The last line is justified because we know that ξ′ ≡ T T T is supposed to be a fixed point of h. How could you fill in the ... so that the next to last line reduced to the last line?

• We're going to give the answer now, so try to solve it without looking...

• Answer: T ≡ (\u v. h (u u v)). (Really it could be three occurrences of any mix of us or vs. You could also use, for example (\u v. h (v u v).) You'll see that when u is bound to T and so is v, then (u u v) <~~> T T T.

• Ok, now let's tackle Y1 and Y2. Begin by trying to specify ξ1 and ξ2 directly, then worry about making operators Y1 and Y2 such that:

ξ1 ≡ Y1 h g
ξ2 ≡ Y2 h g


later. Remember how ξ1 and ξ2 need to work:

ξ1 <~~> h ξ1 ξ2 and
ξ2 <~~> g ξ1 ξ2

• First hint: ξ1 is going to have the form X1 H G, for three terms X1, H, and G. Don't worry yet about what the terms H and G are.

• Second hint: ξ2 is going to have the form X2 H G.

• So evidently, X1 will be an abstract that accepts (at least) two arguments, and so too X2. We can write them schematically like this:

X1 ≡ \u v. ...
X2 ≡ \u v. ...


(What fills in the ... in the two cases will presumably be different.) And thus:

ξ1 ≡ (\u v. ...) H G
ξ2 ≡ (\u v. ...) H G

• Can you solve it now?

• Another hint. h is going to be a function like even? that needs to refer to odd?, and possibly also to itself. (In the particular case of even? it doesn't need to refer to itself, but in general a mutually recursive function might.) So we can imagine h to have the form \h g. ..., and similarly, we can imagine g to have the form \h g. .... For g, the ... will presumably be different than it is for h. (We adopt the convention of always having the \h come first and the \g come second in both h and g, just because that makes some of the patterns that will emerge easier to see. You could do it differently if you wanted. Then your answer would be different than the one we're developing here.)

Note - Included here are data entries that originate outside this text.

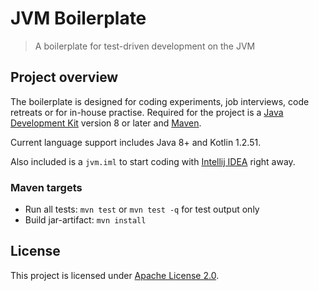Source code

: # JVM Boilerplate
> A boilerplate for test-driven development on the JVM

## Project overview

The boilerplate is designed for coding experiments, job interviews, code retreats or for in-house practise. Required for the project is a [Java Development Kit](http://www.oracle.com/technetwork/java/javase/downloads/jdk8-downloads-2133151.html) version 8 or later and [Maven](https://maven.apache.org/).

Current language support includes Java 8+ and Kotlin 1.2.51.

Also included is a `jvm.iml` to start coding with [Intellij IDEA](https://www.jetbrains.com/idea/) right away.

### Maven targets

- Run all tests: `mvn test` or `mvn test -q` for test output only
- Build jar-artifact: `mvn install`

## License

This project is licensed under [Apache License 2.0](LICENSE).
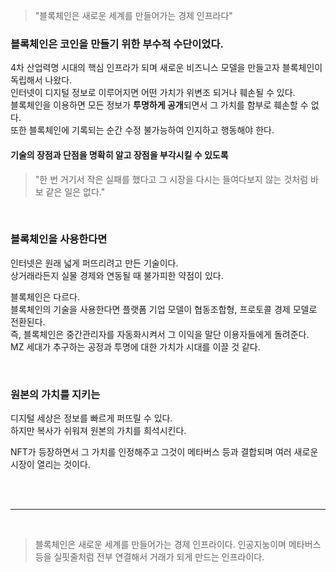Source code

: > "블록체인은 새로운 세계를 만들어가는 경제 인프라다"

### 블록체인은 코인을 만들기 위한 부수적 수단이었다.

4차 산업력명 시대의 핵심 인프라가 되며 새로운 비즈니스 모델을 만들고자 블록체인이 독립해서 나왔다. <br>
인터넷이 디지털 정보로 이루어지면 어떤 가치가 위변조 되거나 훼손될 수 있다.<br>
블록체인을 이용하면 모든 정보가 **투명하게 공개**되면서 그 가치를 함부로 훼손할 수 없다.<br>
또한 블록체인에 기록되는 순간 수정 불가능하여 인지하고 행동해야 한다.

#### 기술의 장점과 단점을 명확히 알고 장점을 부각시킬 수 있도록

> "한 번 거기서 작은 실패를 했다고 그 시장을 다시는 들여다보지 않는 것처럼 바보 같은 일은 없다."

<br>

### 블록체인을 사용한다면

인터넷은 원래 넓게 퍼뜨리려고 만든 기술이다.<br>
상거래라든지 실물 경제와 연동될 때 불가피한 약점이 있다.<br>

블록체인은 다르다.<br>
블록체인의 기술을 사용한다면 플랫폼 기업 모델이 협동조합형, 프로토콜 경제 모델로 전환된다.<br>
즉, 블록체인은 중간관리자를 자동화시켜서 그 이익을 말단 이용자들에게 돌려준다.<br>
MZ 세대가 추구하는 공정과 투명에 대한 가치가 시대를 이끌 것 같다.

<br>

### 원본의 가치를 지키는

디지털 세상은 정보를 빠르게 퍼뜨릴 수 있다.<br>
하지만 복사가 쉬워져 원본의 가치를 희석시킨다.

NFT가 등장하면서 그 가치를 인정해주고 그것이 메타버스 등과 결합되며 여러 새로운 시장이 열리는 것이다.

<br>
<br>

___

<br>

> 블록체인은 새로운 세계를 만들어가는 경제 인프라이다.
인공지눙이며 메타버스 등을 실핏줄처럼 전부 연결해서 거래가 되게 만드는 인프라이다.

• What h should be using for its \h variable is the fixed point ξ1; and for its \g variable is the fixed point ξ2. Same for g.

• So X1 will have the form:

X1 ≡ \u v. h ξ1 ξ2
≡ \u v. h (X1 H G) (X2 H G)


And X2 will have the form:

X2 ≡ \u v. g ξ1 ξ2
≡ \u v. g (X1 H G) (X2 H G)


Thus:

ξ1 ≡ (\u v. h (X1 H G) (X2 H G)) H G
ξ2 ≡ (\u v. g (X1 H G) (X2 H G)) H G


where X1 happens also to be the lambda term that is the head of ξ1; and X2 happens also to be the lambda term that is the head of ξ2.

• Where we have H in X1 (the head of ξ1), there we could just use the bound variable u, right? Similarly for G we could just use the bound variable v, right? And similarly for X2 (the head of ξ2). So:

ξ1 ≡ (\u v. h (X1 u v) (X2 u v)) H G
ξ2 ≡ (\u v. g (X1 u v) (X2 u v)) H G

• Can you solve it yet?

• Don't bring in Y or any other already-familiar fixed point combinator; that's a false path. You don't need it.

• The question you should be focusing on is: what are H and G? What are their relations to X1 and X2? These might not be four distinct lambda terms. How many lambda terms do you think those four labels collectively designate?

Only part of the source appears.